• The task:
Across the listing below, how many lines include the word "figure"? The answer is that number, with nothing added.

• Supplied material:
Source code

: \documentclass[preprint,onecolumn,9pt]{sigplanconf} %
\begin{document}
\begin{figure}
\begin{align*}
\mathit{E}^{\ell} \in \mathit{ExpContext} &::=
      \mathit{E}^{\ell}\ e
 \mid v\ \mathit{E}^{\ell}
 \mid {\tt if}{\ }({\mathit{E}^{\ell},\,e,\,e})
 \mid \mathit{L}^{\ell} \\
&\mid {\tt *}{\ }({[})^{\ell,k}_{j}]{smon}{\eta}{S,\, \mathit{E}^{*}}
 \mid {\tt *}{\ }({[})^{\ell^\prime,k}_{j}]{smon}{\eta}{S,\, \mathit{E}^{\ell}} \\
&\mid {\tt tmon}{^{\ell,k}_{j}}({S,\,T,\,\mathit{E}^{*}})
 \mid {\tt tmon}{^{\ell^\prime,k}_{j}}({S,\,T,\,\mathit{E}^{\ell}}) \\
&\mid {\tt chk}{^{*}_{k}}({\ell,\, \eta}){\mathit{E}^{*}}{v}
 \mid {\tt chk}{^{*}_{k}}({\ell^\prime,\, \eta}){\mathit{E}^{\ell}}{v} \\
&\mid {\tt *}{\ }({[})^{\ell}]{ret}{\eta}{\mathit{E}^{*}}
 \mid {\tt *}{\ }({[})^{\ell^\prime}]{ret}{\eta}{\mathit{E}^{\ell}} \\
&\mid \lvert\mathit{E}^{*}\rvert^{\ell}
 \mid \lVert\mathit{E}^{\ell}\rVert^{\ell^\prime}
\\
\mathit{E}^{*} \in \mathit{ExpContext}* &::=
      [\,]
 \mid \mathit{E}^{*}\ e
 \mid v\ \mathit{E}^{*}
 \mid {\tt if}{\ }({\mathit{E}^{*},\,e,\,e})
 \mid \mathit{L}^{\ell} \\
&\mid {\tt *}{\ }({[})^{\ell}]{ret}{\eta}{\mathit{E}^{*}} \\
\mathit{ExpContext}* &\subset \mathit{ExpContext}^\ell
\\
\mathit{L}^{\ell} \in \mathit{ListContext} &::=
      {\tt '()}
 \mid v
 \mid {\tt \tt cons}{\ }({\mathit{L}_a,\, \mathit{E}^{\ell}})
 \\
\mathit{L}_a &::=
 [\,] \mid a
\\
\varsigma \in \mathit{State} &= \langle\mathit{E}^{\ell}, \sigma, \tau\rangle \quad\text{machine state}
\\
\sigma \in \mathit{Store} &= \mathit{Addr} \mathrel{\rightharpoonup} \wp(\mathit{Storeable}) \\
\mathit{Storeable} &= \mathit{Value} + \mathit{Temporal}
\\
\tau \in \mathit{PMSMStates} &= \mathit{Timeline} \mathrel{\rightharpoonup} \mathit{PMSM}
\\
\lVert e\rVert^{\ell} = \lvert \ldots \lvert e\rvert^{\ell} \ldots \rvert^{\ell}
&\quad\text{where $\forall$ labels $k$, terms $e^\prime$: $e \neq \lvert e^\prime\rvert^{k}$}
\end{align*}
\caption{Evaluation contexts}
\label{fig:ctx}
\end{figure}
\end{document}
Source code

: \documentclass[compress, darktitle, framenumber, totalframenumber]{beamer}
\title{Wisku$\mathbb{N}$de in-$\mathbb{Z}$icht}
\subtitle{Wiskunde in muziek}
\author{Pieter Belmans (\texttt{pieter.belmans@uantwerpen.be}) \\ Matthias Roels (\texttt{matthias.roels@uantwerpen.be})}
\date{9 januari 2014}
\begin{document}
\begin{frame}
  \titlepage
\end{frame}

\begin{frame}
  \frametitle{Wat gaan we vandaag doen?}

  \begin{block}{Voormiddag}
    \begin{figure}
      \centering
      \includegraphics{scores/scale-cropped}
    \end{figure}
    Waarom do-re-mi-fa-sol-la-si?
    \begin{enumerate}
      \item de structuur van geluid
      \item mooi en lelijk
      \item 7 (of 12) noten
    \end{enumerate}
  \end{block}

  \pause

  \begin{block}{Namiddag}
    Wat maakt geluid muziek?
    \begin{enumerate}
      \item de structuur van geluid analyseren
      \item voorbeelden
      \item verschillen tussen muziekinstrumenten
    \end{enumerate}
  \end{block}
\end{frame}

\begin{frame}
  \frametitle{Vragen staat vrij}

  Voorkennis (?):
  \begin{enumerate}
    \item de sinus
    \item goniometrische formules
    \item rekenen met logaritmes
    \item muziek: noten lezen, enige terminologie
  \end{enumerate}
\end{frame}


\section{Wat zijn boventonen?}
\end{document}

• Output of the task:
4